Task inputs:

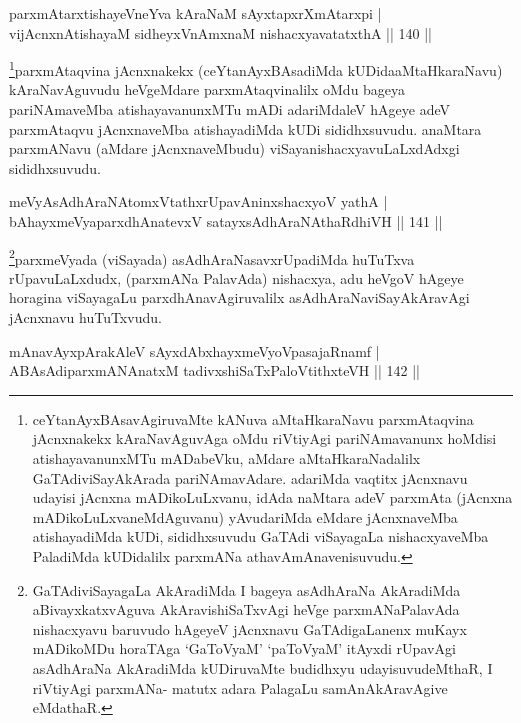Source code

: \begin{shl}
parxmAtarxtishayeVneYva kAraNaM sAyxtapxrXmAtarxpi |\\
vijAcnxnAtishayaM sidheyxVnAmxnaM nishacxyavatatxthA \hfill || 140 ||
\end{shl}

\begin{artha}%
\footnote{ceYtanAyxBAsavAgiruvaMte kANuva aMtaHkaraNavu parxmAtaqvina jAcnxnakekx kAraNavAguvAga oMdu riVtiyAgi pariNAmavanunx hoMdisi atishayavanunxMTu mADabeVku, aMdare aMtaHkaraNadalilx GaTAdiviSayAkArada pariNAmavAdare. adariMda vaqtitx jAcnxnavu udayisi jAcnxna mADikoLuLxvanu, idAda naMtara adeV parxmAta (jAcnxna mADikoLuLxvaneMdAguvanu) yAvudariMda eMdare jAcnxnaveMba atishayadiMda kUDi, sididhxsuvudu GaTAdi viSayagaLa nishacxyaveMba PaladiMda kUDidalilx parxmANa athavA\break mAnavenisuvudu.}parxmAtaqvina jAcnxnakekx (ceYtanAyxBAsadiMda kUDida\break aMtaHkaraNavu) kAraNavAguvudu heVgeMdare parxmAtaqvinalilx oMdu bageya pariNAmaveMba  atishayavanunxMTu mADi adariMdaleV hAgeye adeV parxmAtaqvu jAcnxnaveMba atishayadiMda kUDi sididhxsuvudu. anaMtara parxmANavu (aMdare jAcnxnaveMbudu) viSayanishacxyavuLaLxdAdxgi sididhxsuvudu.
\end{artha}


\begin{shl}
meVyAsAdhAraNAtomxVtathxrUpavAninxshacxyoV yathA |\\
bAhayxmeVyaparxdhAnatevxV satayxsAdhAraNAthaRdhiVH \hfill || 141 ||
\end{shl}

\begin{artha}
\footnote{GaTAdiviSayagaLa AkAradiMda I bageya asAdhAraNa AkAradiMda aBivayxkatxvAguva AkAravishiSaTxvAgi heVge parxmANaPalavAda nishacxyavu baruvudo hAgeyeV jAcnxnavu GaTAdigaLanenx muKayx mADikoMDu horaTAga `GaToV\s yaM' `paToV\s yaM' itAyxdi rUpavAgi asAdhAraNa AkAradiMda kUDiruvaMte budidhxyu udayisuvudeMthaR, I riVtiyAgi parxmANa- matutx adara PalagaLu samAnAkAravAgive eMdathaR.}parxmeVyada (viSayada) asAdhAraNasavxrUpadiMda huTuTxva rUpavuLaLxdudx, (parxmANa PalavAda) nishacxya, adu heVgoV hAgeye horagina viSayagaLu parxdhAnavAgiruvalilx asAdhAraNaviSayAkAravAgi jAcnxnavu huTuTxvudu.
\end{artha}


\begin{shl}
mAnavAyxpArakAleV sAyxdAbxhayxmeVyoVpasajaRnamf |\\
ABAsAdiparxmANAnatxM tadivxshiSaTxPaloVtithxteVH \hfill || 142 ||
\end{shl}

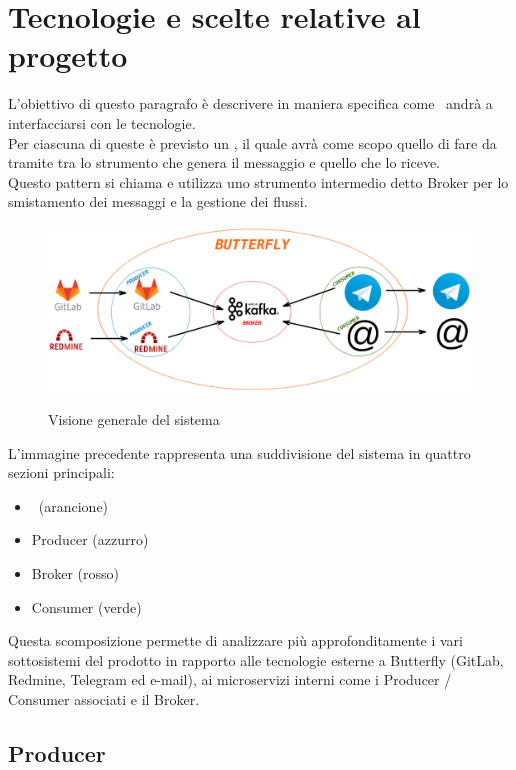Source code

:\section{Tecnologie e scelte relative al progetto}
	L'obiettivo di questo paragrafo è descrivere in maniera specifica come \progetto\ andrà a interfacciarsi con le tecnologie.\\
	Per ciascuna di queste è previsto un , il quale avrà come scopo quello di fare da tramite tra lo strumento che genera il messaggio e quello che lo riceve.\\
	Questo pattern si chiama  e utilizza uno strumento intermedio detto Broker per lo smistamento dei messaggi e la gestione dei flussi.

	\begin{figure}[H]
		\centering
		\includegraphics[width=\textwidth]{img/butterfly.png}\\
		\caption{Visione generale del sistema \progetto}
		\label{fig:butterfly}
	\end{figure}
	L'immagine precedente rappresenta una suddivisione del sistema in quattro sezioni principali:
	\begin{itemize}
		\item \progetto\ (arancione)
		\item Producer (azzurro)
		\item Broker (rosso)
		\item Consumer (verde)
	\end{itemize}
	Questa scomposizione permette di analizzare più approfonditamente i vari sottosistemi del prodotto in rapporto alle tecnologie esterne a Butterfly (GitLab, Redmine, Telegram ed e-mail), ai microservizi interni come i Producer / Consumer associati e il Broker.
	
	\subsection{Producer}
	
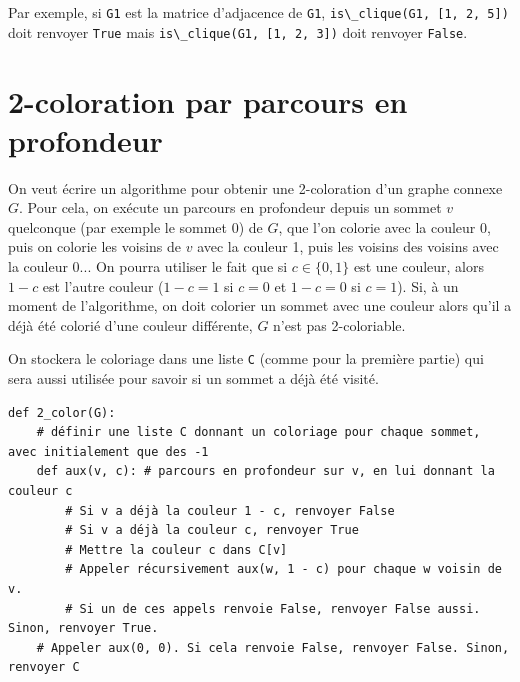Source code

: 
Par exemple, si \lstinline{G1} est la matrice d’adjacence de \lstinline{G1}, \lstinline{is\_clique(G1, [1, 2, 5])} doit renvoyer \lstinline{True} mais \lstinline{is\_clique(G1, [1, 2, 3])} doit renvoyer \lstinline{False}.

\section*{2-coloration par parcours en profondeur}
On veut écrire un algorithme pour obtenir une 2-coloration d’un graphe connexe $G$. Pour cela, on exécute un parcours en
profondeur depuis un sommet $v$ quelconque (par exemple le sommet 0) de $G$, que l’on colorie avec la couleur 0, puis on colorie
les voisins de $v$ avec la couleur 1, puis les voisins des voisins avec la couleur 0...
On pourra utiliser le fait que si $c\in\{0, 1\}$ est une couleur, alors $1- c$ est l’autre couleur ($1 -c = 1$ si $c = 0$ et $1 - c = 0$ si $c = 1$).
Si, à un moment de l’algorithme, on doit colorier un sommet avec une couleur alors qu’il a déjà été colorié d’une couleur différente,
$G$ n’est pas 2-coloriable.

On stockera le coloriage dans une liste \lstinline{C} (comme pour la première partie) qui sera aussi utilisée pour savoir si un sommet a déjà été
visité.

\begin{lstlisting}
def 2_color(G):
    # définir une liste C donnant un coloriage pour chaque sommet, avec initialement que des -1
    def aux(v, c): # parcours en profondeur sur v, en lui donnant la couleur c
        # Si v a déjà la couleur 1 - c, renvoyer False
        # Si v a déjà la couleur c, renvoyer True
        # Mettre la couleur c dans C[v]
        # Appeler récursivement aux(w, 1 - c) pour chaque w voisin de v.
        # Si un de ces appels renvoie False, renvoyer False aussi. Sinon, renvoyer True.
    # Appeler aux(0, 0). Si cela renvoie False, renvoyer False. Sinon, renvoyer C
\end{lstlisting}




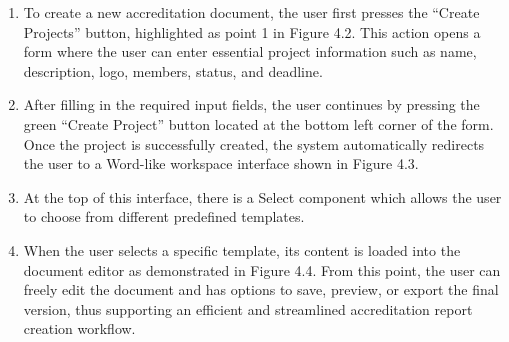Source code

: \begin{enumerate}
    \item To create a new accreditation document, the user first presses the “Create Projects” button, highlighted as point 1 in Figure 4.2. This action opens a form where the user can enter essential project information such as name, description, logo, members, status, and deadline.  
    \item After filling in the required input fields, the user continues by pressing the green “Create Project” button located at the bottom left corner of the form. Once the project is successfully created, the system automatically redirects the user to a Word-like workspace interface shown in Figure 4.3.
    \item At the top of this interface, there is a Select component which allows the user to choose from different predefined templates.
    \item When the user selects a specific template, its content is loaded into the document editor as demonstrated in Figure 4.4. From this point, the user can freely edit the document and has options to save, preview, or export the final version, thus supporting an efficient and streamlined accreditation report creation workflow.
\end{enumerate}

Work item: As the answer, set down only the lines from the data above between the one holding "n’est pas 2-coloriable." and the one holding "def aux(v, c): #", inclusive, exactly as they read.

Output for this exercise:
$G$ n’est pas 2-coloriable.

On stockera le coloriage dans une liste \lstinline{C} (comme pour la première partie) qui sera aussi utilisée pour savoir si un sommet a déjà été
visité.

\begin{lstlisting}
def 2_color(G):
    # définir une liste C donnant un coloriage pour chaque sommet, avec initialement que des -1
    def aux(v, c): # parcours en profondeur sur v, en lui donnant la couleur c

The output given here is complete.